SSD-modules verwijderen en installeren in de Mac Pro
Volg deze stappen voor het verwijderen en installeren van SSD-modules in de Mac Pro. Om dit proces te kunnen uitvoeren, moet aan deze voorwaarden worden voldaan:
Apple Configurator 2.12 of nieuwer is geïnstalleerd op een Mac die ondersteuning biedt voor macOS Catalina 10.14.6 of nieuwer, is aangesloten op een voedingsbron en internettoegang heeft. Zie het Apple Support-artikel macOS Catalina is compatibel met de volgende computers.
Het kan zijn dat je de configuratie van de webproxy of firewallpoorten moet aanpassen, zodat al het netwerkverkeer dat van Apple apparaten afkomstig is, toegang heeft tot het netwerk van Apple (17.0.0.0/8). Zie het Apple Support-artikel Apple producten op bedrijfsnetwerken gebruiken voor meer informatie over de poorten die door Apple producten worden gebruikt.
Je hebt een ondersteunde USB-C-naar-USB-C-oplaadkabel
De USB-C-kabel moet geschikt zijn voor zowel voeding als gegevensdoorvoer. Thunderbolt 3-kabels worden niet ondersteund.
WAARSCHUWING: Zorg ervoor dat er een reservekopie is gemaakt van alle gegevens op de bestaande SSD. Wanneer de koppeling van de nieuwe SSD van start gaat, zijn de gegevens op de bestaande SSD niet meer terug te halen.
Opmerking: Deze opties zijn van toepassing op de Mac Pro (rack-configuratie) met Intel-processor. Zie SSD-modules verwijderen en installeren in de Mac Pro (rack) als je een Mac Pro (rack-configuratie) met Apple silicon hebt.
Schakel de Mac Pro uit via Apple-menu > 'Zet uit'.
Laat de computer 5 tot 10 minuten afkoelen voordat je de interne componenten aanraakt. Deze kunnen namelijk heet zijn.
Koppel alle kabels behalve het netsnoer van de Mac Pro los.
Raak het metaal aan de buitenkant van de Mac Pro aan om eventuele statische elektriciteit te ontladen.

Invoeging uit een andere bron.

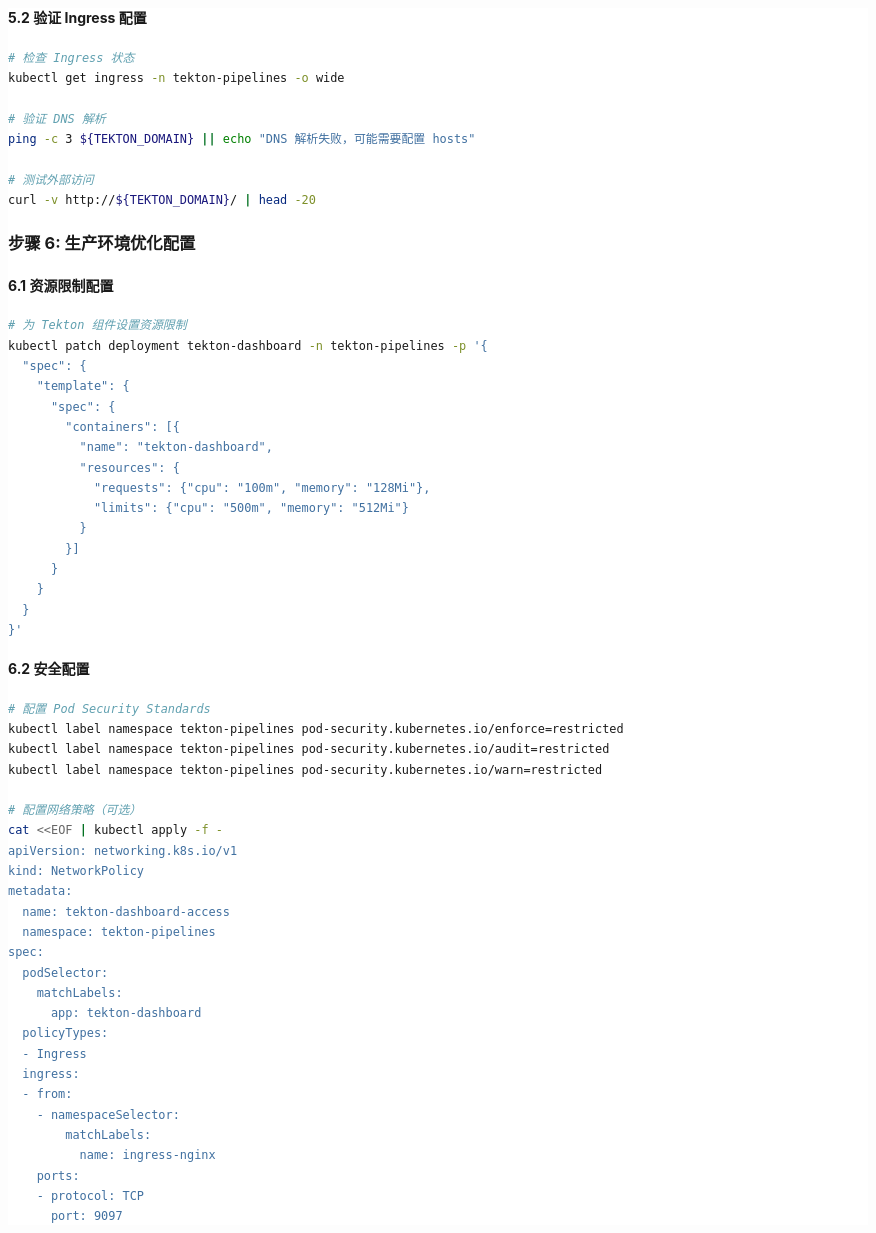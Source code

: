#### 5.2 验证 Ingress 配置

```bash
# 检查 Ingress 状态
kubectl get ingress -n tekton-pipelines -o wide

# 验证 DNS 解析
ping -c 3 ${TEKTON_DOMAIN} || echo "DNS 解析失败，可能需要配置 hosts"

# 测试外部访问
curl -v http://${TEKTON_DOMAIN}/ | head -20
```

### 步骤 6: 生产环境优化配置

#### 6.1 资源限制配置

```bash
# 为 Tekton 组件设置资源限制
kubectl patch deployment tekton-dashboard -n tekton-pipelines -p '{
  "spec": {
    "template": {
      "spec": {
        "containers": [{
          "name": "tekton-dashboard",
          "resources": {
            "requests": {"cpu": "100m", "memory": "128Mi"},
            "limits": {"cpu": "500m", "memory": "512Mi"}
          }
        }]
      }
    }
  }
}'
```

#### 6.2 安全配置

```bash
# 配置 Pod Security Standards
kubectl label namespace tekton-pipelines pod-security.kubernetes.io/enforce=restricted
kubectl label namespace tekton-pipelines pod-security.kubernetes.io/audit=restricted
kubectl label namespace tekton-pipelines pod-security.kubernetes.io/warn=restricted

# 配置网络策略（可选）
cat <<EOF | kubectl apply -f -
apiVersion: networking.k8s.io/v1
kind: NetworkPolicy
metadata:
  name: tekton-dashboard-access
  namespace: tekton-pipelines
spec:
  podSelector:
    matchLabels:
      app: tekton-dashboard
  policyTypes:
  - Ingress
  ingress:
  - from:
    - namespaceSelector:
        matchLabels:
          name: ingress-nginx
    ports:
    - protocol: TCP
      port: 9097
```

Opmerking: Laat altijd statische elektriciteit ontladen voordat je componenten in de Mac Pro aanraakt of installeert. Voorkom de opbouw van statische elektriciteit door niet in de kamer rond te lopen totdat je klaar bent met het installeren van de uitbreidingskaarten.
Koppel het netsnoer los.
Plaats de Mac Pro op zijn kant, op een krasvrije ondergrond.
Verwijder de Mac Pro uit het rack.
Plaats de computer op zijn achterkant, op een krasvrije ondergrond.

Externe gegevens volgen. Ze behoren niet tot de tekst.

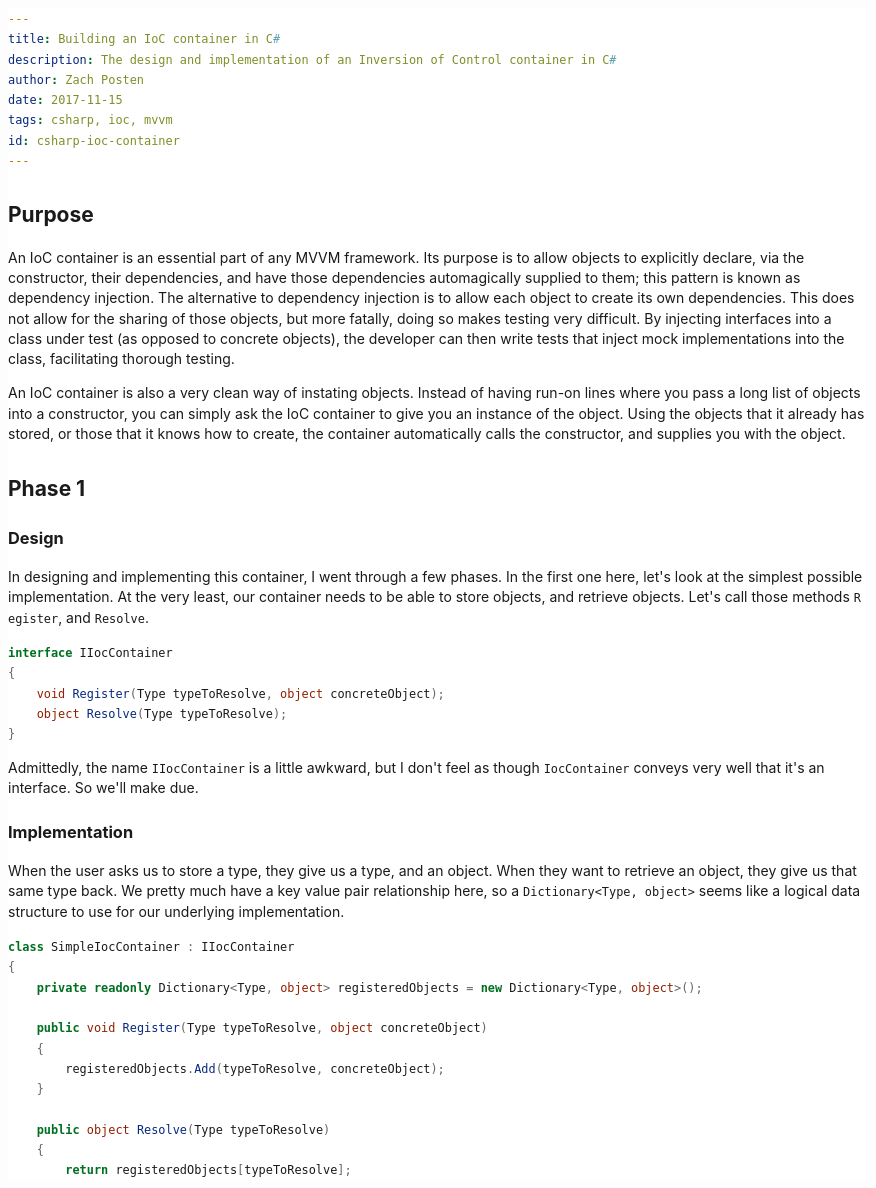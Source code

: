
 ```yaml
---
title: Building an IoC container in C#
description: The design and implementation of an Inversion of Control container in C#
author: Zach Posten
date: 2017-11-15
tags: csharp, ioc, mvvm
id: csharp-ioc-container
---
```


## Purpose

An IoC container is an essential part of any MVVM framework. Its purpose is to allow objects to explicitly declare, via the constructor, their dependencies, and have those dependencies automagically supplied to them; this pattern is known as dependency injection. The alternative to dependency injection is to allow each object to create its own dependencies. This does not allow for the sharing of those objects, but more fatally, doing so makes testing very difficult. By injecting interfaces into a class under test (as opposed to concrete objects), the developer can then write tests that inject mock implementations into the class, facilitating thorough testing.

An IoC container is also a very clean way of instating objects. Instead of having run-on lines where you pass a long list of objects into a constructor, you can simply ask the IoC container to give you an instance of the object. Using the objects that it already has stored, or those that it knows how to create, the container automatically calls the constructor, and supplies you with the object.

## Phase 1

### Design

In designing and implementing this container, I went through a few phases. In the first one here, let's look at the simplest possible implementation. At the very least, our container needs to be able to store objects, and retrieve objects. Let's call those methods `Register`, and `Resolve`.

```csharp
interface IIocContainer
{
    void Register(Type typeToResolve, object concreteObject);
    object Resolve(Type typeToResolve);
}
```

Admittedly, the name `IIocContainer` is a little awkward, but I don't feel as though `IocContainer` conveys very well that it's an interface. So we'll make due.

### Implementation

When the user asks us to store a type, they give us a type, and an object. When they want to retrieve an object, they give us that same type back. We pretty much have a key value pair relationship here, so a `Dictionary<Type, object>` seems like a logical data structure to use for our underlying implementation.

```csharp
class SimpleIocContainer : IIocContainer
{
    private readonly Dictionary<Type, object> registeredObjects = new Dictionary<Type, object>();

    public void Register(Type typeToResolve, object concreteObject)
    {
        registeredObjects.Add(typeToResolve, concreteObject);
    }

    public object Resolve(Type typeToResolve)
    {
        return registeredObjects[typeToResolve];
```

Duw de bovenkant van de hendels naar binnen en trek vervolgens aan de hendels om het toegangspaneel te verwijderen.
Verwijder het toegangspaneel.
Verwijder de afdekking van de SSD-modules.
Gebruik een T8-schroevendraaier om de twee schroeven te verwijderen.

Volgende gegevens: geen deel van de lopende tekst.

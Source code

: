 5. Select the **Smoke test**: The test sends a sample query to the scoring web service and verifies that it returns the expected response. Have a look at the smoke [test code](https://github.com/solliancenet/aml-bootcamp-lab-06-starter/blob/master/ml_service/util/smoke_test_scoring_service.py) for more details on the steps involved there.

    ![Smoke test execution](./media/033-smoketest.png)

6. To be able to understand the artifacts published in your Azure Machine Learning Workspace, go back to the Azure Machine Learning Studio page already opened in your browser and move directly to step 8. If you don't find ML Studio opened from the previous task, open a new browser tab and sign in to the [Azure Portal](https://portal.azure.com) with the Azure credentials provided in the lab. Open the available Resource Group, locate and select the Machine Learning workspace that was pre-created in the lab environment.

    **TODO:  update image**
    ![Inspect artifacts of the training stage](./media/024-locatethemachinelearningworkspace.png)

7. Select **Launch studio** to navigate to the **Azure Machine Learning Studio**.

Trek de SSD-module recht uit de computer. Herhaal dit voor de andere module.
Schuif de nieuwe modules op hun plek en zorg ervoor dat elke module zich in de juiste sleuf bevindt.
Belangrijk: De modules zijn gemarkeerd met '1' en '2'. De module die is gemarkeerd met '1' moet worden geïnstalleerd in de sleuf die is gemarkeerd met '1' en de module die is gemarkeerd met '2' moet worden geïnstalleerd in de sleuf die is gemarkeerd met '2'.
Gebruik een T8-schroevendraaier om de twee schroeven vast te zetten die bij de nieuwe modules zijn geleverd.
Plaats de afdekking van de module terug.
Plaats het toegangspaneel terug.
Installeer de Mac Pro weer in het rack.
Sluit alle kabels opnieuw aan op de Mac Pro, behalve het netsnoer.
Sluit een beeldscherm aan zodat je kunt zien wanneer het herstellen van de firmware is voltooid.
Steek de USB-C-kabel in de Thunderbolt-poort die het verst van de aan/uit-knop zit. Steek het andere einde van de kabel in de Mac die je gaat gebruiken om de Mac Pro te herstellen.
Houd de aan/uit-knop ingedrukt en steek de stekker van de Mac Pro in het stopcontact. Blijf de aan/uit-knop ongeveer drie seconden ingedrukt houden.
Opmerking: De Mac Pro laat geen schermactiviteit zien.
Om de firmware op de Mac Pro te herstellen, volg je de stappen in Een Intel-Mac reactiveren of herstellen met Apple Configurator 2 in de gebruikershandleiding voor Apple Configurator.